When bodybuilding champion May leaves him, Charles Worthington, a wealthy southern California eccentric, patrols the Venice gyms for a new woman to sponsor. Charles is something new in fiction: a serial sculptor, owner, and destroyer of women’s bodies. Into his gym life, and into the laboratory of his sponsorship, comes Aurora Jeanine Johnson, a single mother from the Deep South, and between them there occurs something of the telegraphy of sculptor and stone. Soon Aurora isn’t just lifting and training as per Charles’s instructions, but she’s also eating, drinking, and injecting whatever she’s told to.
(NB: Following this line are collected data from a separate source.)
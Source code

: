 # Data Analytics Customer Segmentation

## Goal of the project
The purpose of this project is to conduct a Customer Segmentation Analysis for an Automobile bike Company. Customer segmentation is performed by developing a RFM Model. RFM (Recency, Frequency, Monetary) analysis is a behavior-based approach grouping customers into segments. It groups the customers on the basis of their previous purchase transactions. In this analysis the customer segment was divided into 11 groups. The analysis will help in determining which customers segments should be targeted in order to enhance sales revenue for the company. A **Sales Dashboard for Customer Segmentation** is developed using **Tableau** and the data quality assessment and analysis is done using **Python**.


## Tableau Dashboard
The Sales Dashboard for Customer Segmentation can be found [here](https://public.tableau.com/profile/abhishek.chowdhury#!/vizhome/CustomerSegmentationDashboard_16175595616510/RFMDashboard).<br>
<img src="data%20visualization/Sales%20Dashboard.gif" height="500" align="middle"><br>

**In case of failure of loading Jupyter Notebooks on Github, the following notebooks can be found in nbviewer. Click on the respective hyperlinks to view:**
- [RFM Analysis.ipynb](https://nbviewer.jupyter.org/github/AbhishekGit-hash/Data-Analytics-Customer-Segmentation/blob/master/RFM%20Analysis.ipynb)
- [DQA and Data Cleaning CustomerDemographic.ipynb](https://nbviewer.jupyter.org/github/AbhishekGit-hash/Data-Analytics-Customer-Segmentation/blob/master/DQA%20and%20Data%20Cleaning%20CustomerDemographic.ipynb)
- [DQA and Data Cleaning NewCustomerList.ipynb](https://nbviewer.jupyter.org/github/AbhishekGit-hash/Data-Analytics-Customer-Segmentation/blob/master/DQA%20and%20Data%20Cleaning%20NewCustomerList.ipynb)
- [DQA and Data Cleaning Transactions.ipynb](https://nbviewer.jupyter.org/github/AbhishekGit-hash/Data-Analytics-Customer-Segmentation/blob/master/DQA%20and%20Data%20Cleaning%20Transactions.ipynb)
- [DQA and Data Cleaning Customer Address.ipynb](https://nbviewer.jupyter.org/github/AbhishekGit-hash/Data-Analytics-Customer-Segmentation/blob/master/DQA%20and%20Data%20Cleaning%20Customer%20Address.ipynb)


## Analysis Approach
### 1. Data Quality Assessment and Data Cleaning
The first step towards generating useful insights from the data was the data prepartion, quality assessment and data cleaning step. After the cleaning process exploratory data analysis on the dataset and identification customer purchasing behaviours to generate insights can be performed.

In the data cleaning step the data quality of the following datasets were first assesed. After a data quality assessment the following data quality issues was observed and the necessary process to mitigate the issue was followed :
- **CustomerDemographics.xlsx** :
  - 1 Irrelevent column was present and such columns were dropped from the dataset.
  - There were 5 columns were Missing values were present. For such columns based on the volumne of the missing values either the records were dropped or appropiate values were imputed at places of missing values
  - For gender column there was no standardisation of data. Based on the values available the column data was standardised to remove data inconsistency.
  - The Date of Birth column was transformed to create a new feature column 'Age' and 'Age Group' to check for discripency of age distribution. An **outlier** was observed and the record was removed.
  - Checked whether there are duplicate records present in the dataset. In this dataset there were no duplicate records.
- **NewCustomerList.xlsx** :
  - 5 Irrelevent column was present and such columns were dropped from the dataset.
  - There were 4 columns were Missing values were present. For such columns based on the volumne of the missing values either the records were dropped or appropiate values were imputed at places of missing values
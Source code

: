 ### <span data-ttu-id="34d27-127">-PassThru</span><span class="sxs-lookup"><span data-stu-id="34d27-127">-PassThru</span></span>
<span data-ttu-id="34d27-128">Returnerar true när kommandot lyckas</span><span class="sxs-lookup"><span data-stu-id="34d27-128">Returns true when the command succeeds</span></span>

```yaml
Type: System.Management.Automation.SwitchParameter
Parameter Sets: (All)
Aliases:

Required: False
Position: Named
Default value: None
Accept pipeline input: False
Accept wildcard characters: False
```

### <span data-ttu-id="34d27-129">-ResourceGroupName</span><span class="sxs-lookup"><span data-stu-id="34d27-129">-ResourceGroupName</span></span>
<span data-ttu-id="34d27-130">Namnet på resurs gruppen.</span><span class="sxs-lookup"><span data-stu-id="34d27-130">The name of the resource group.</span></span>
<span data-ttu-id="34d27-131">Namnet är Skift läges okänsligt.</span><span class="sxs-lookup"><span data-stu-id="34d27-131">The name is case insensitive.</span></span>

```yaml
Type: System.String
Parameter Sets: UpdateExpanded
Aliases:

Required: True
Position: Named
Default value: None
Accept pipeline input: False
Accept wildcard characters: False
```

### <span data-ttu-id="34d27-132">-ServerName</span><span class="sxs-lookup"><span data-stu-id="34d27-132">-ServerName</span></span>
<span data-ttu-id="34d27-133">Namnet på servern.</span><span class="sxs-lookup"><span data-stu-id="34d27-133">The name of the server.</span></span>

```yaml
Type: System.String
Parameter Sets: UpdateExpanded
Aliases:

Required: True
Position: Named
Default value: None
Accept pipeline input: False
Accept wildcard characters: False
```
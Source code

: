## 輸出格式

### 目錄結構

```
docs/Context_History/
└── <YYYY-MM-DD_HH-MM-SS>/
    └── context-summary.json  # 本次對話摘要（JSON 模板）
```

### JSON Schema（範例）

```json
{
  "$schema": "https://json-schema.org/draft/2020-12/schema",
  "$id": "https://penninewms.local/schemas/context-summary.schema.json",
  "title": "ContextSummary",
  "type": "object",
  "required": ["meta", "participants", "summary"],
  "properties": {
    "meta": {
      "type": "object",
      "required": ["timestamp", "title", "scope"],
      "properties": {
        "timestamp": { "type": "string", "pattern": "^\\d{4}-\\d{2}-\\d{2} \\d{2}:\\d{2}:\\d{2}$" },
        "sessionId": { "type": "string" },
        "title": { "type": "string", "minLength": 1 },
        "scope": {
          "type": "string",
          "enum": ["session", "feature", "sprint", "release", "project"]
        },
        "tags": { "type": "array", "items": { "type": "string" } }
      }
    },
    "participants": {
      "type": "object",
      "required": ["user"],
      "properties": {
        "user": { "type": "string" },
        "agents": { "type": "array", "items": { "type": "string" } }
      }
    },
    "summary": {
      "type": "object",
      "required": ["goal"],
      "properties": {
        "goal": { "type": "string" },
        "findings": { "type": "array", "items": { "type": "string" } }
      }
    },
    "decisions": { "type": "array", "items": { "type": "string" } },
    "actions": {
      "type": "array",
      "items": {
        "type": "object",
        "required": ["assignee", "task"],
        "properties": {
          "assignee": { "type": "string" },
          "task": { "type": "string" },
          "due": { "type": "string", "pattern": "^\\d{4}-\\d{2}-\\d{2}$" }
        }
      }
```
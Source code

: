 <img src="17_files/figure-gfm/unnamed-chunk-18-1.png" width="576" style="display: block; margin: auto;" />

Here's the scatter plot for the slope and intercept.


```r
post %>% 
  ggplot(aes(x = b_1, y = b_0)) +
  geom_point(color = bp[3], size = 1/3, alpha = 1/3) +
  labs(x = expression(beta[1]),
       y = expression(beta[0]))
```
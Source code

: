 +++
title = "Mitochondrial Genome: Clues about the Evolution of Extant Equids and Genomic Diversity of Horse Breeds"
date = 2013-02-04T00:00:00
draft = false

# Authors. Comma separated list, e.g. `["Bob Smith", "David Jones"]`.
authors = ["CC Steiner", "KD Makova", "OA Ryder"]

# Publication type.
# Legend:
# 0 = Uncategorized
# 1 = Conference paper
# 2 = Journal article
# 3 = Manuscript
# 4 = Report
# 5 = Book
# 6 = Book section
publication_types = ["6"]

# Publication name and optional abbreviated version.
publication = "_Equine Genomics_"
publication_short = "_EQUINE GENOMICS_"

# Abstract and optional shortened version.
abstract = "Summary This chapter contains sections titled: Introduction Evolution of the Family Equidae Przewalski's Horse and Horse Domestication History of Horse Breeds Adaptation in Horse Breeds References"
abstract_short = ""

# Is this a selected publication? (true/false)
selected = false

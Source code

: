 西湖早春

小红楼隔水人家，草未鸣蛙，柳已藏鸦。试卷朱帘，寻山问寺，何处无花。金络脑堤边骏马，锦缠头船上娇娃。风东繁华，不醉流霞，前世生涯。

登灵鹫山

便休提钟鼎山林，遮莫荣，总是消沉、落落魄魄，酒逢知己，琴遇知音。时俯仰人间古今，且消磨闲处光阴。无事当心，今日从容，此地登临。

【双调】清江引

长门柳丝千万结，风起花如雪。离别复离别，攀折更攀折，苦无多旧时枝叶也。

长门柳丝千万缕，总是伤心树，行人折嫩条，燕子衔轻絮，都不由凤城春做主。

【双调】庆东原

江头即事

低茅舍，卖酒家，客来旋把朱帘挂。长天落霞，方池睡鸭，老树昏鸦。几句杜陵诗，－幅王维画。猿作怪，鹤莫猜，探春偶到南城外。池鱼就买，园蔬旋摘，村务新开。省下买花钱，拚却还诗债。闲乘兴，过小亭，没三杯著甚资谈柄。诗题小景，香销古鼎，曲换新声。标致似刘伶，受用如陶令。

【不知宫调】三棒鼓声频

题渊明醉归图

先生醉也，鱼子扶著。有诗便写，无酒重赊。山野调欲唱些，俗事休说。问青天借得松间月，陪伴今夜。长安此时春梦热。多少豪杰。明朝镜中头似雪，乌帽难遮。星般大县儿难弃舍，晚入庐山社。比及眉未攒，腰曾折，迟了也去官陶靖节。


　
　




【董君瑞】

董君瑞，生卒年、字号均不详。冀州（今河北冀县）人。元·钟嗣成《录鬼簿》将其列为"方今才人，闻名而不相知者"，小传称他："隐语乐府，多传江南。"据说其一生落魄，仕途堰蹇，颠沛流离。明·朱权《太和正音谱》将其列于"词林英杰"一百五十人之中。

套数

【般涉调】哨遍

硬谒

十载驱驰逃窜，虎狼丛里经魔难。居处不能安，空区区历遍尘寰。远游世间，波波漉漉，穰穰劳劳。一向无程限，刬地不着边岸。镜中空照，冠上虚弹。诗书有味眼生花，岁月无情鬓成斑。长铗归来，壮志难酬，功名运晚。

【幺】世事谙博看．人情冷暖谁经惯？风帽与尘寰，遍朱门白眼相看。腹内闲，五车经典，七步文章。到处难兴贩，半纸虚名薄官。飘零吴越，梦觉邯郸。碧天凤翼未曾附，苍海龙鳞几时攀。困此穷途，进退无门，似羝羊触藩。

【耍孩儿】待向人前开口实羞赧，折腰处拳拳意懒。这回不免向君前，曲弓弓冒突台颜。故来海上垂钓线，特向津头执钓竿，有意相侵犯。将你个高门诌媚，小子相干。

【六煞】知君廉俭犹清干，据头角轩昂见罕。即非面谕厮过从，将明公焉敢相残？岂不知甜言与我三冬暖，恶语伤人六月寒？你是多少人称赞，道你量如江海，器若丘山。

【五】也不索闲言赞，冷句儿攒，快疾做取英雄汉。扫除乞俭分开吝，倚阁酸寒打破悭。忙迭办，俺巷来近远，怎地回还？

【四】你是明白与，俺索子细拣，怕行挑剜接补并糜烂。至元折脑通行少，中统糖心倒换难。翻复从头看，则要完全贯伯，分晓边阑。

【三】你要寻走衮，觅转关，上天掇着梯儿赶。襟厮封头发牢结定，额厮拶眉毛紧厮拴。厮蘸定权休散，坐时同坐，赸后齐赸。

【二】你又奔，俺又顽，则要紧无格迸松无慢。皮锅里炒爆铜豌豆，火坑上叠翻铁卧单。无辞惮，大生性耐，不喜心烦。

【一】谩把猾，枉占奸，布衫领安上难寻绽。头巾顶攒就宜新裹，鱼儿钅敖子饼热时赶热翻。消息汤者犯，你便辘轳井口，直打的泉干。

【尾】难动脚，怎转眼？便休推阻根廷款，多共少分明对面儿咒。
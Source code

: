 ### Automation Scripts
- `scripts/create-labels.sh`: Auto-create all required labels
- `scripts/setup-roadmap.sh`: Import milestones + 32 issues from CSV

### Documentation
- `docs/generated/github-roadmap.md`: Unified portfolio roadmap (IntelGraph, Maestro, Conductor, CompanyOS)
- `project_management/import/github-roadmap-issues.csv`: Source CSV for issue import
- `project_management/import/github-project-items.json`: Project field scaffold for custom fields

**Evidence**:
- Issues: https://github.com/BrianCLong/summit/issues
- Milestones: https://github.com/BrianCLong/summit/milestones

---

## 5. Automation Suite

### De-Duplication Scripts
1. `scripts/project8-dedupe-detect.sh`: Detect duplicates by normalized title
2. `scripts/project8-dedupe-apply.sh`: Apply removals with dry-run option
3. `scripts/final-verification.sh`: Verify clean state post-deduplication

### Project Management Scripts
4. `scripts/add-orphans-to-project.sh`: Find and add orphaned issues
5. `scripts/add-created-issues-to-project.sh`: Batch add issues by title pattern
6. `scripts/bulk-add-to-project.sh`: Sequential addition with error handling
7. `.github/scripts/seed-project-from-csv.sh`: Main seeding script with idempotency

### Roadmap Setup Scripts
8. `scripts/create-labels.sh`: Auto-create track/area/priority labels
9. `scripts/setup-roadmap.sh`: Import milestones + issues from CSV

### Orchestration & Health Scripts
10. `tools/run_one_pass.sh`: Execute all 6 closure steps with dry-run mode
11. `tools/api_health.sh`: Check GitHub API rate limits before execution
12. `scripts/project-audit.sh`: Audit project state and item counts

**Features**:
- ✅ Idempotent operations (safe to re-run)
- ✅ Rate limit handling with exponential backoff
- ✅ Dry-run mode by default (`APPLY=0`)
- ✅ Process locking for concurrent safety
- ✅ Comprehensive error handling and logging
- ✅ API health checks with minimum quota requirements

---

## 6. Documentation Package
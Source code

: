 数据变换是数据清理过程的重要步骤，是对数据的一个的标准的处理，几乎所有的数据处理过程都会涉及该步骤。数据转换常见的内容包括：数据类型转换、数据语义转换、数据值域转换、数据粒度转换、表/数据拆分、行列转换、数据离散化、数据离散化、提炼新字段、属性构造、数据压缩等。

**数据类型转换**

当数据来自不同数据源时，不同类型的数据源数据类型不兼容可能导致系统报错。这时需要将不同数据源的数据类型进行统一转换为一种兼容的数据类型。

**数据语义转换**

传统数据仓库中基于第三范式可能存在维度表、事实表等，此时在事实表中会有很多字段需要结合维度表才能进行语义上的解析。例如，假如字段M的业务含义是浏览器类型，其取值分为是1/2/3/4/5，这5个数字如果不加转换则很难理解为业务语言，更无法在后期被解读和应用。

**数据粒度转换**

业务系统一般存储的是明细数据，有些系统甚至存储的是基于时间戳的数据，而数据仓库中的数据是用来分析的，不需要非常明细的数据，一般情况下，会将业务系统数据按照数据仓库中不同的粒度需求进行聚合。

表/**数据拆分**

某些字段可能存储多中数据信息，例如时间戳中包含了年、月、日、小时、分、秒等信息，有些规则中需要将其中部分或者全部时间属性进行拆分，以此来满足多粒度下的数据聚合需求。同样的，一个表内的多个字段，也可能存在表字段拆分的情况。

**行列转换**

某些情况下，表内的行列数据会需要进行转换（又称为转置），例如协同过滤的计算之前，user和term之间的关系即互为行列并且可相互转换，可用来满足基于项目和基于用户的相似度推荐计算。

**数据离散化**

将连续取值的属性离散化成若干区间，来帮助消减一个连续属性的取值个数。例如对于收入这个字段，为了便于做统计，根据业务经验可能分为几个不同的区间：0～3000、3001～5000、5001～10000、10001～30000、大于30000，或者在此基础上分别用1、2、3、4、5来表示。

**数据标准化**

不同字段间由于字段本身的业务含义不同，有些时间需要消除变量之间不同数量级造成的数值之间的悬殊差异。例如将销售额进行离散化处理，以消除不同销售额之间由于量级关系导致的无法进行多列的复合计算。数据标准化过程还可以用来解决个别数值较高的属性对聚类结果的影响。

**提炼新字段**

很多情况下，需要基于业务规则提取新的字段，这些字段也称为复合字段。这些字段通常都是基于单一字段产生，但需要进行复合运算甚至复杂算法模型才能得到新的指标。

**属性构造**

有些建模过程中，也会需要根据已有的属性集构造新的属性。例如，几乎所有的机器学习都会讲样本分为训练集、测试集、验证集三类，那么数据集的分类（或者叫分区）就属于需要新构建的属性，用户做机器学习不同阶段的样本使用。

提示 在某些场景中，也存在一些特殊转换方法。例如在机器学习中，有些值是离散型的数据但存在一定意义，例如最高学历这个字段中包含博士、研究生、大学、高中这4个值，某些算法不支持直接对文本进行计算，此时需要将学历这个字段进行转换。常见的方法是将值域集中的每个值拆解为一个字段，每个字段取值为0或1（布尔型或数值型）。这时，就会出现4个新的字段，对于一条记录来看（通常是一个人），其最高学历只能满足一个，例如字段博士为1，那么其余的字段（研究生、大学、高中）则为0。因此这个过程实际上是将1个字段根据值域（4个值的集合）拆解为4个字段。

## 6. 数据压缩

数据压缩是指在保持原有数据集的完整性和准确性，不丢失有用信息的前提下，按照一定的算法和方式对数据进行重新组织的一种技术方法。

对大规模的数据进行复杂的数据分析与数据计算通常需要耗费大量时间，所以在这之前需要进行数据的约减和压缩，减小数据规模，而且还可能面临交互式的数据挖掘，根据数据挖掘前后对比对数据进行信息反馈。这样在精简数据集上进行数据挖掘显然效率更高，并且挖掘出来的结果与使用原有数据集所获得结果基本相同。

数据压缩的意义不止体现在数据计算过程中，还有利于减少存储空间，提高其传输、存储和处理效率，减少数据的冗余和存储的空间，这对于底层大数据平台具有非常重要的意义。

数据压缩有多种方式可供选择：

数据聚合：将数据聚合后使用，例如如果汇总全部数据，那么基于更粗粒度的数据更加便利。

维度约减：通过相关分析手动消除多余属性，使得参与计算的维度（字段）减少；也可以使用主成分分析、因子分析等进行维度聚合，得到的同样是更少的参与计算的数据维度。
Charles chisels Aurora from hard-body wannabe to comic book superhero to sex toy—the object of Charles’s fantasies. At first, that’s an easy enough price for Aurora to pay. She’s always aspired to a bodybuilding physique, and Charles’s subsidies enable her to bring her teenaged daughter Amy to L.A. as well. But, like her body, the price Aurora pays grows in increments. The demands of the gym floor, the regimen of the kitchen, and the humiliation of the bedroom take their toll. Under all the growth hormones, Aurora’s clitoris enlarges as her voice drops. Meanwhile, Charles’s attraction to manly women develops into a compulsion for Doughdee, a black dominatrix with shoulders linebacker wide, while a resentful and neglected Amy wobbles on trendy cowboy boots that her thickening frame can’t master. Arnoldi shows herself to be an impeccable, and sometimes lyrical, authority on the world she describes, providing litanies of the obsessions that gym rats develop—the work-out regimens, the growth drugs, the nauseating side-effects—all juxtaposed with fastidious descriptions of Charles’s sexual performances, where thrusts are counted like weightlifters’ reps.
The occasionally flabby prose and muscle-bound characterization undercut the impact of an exposé that’s equal parts a Pumping Iron-documentary and a Harold Robbins shock-me please.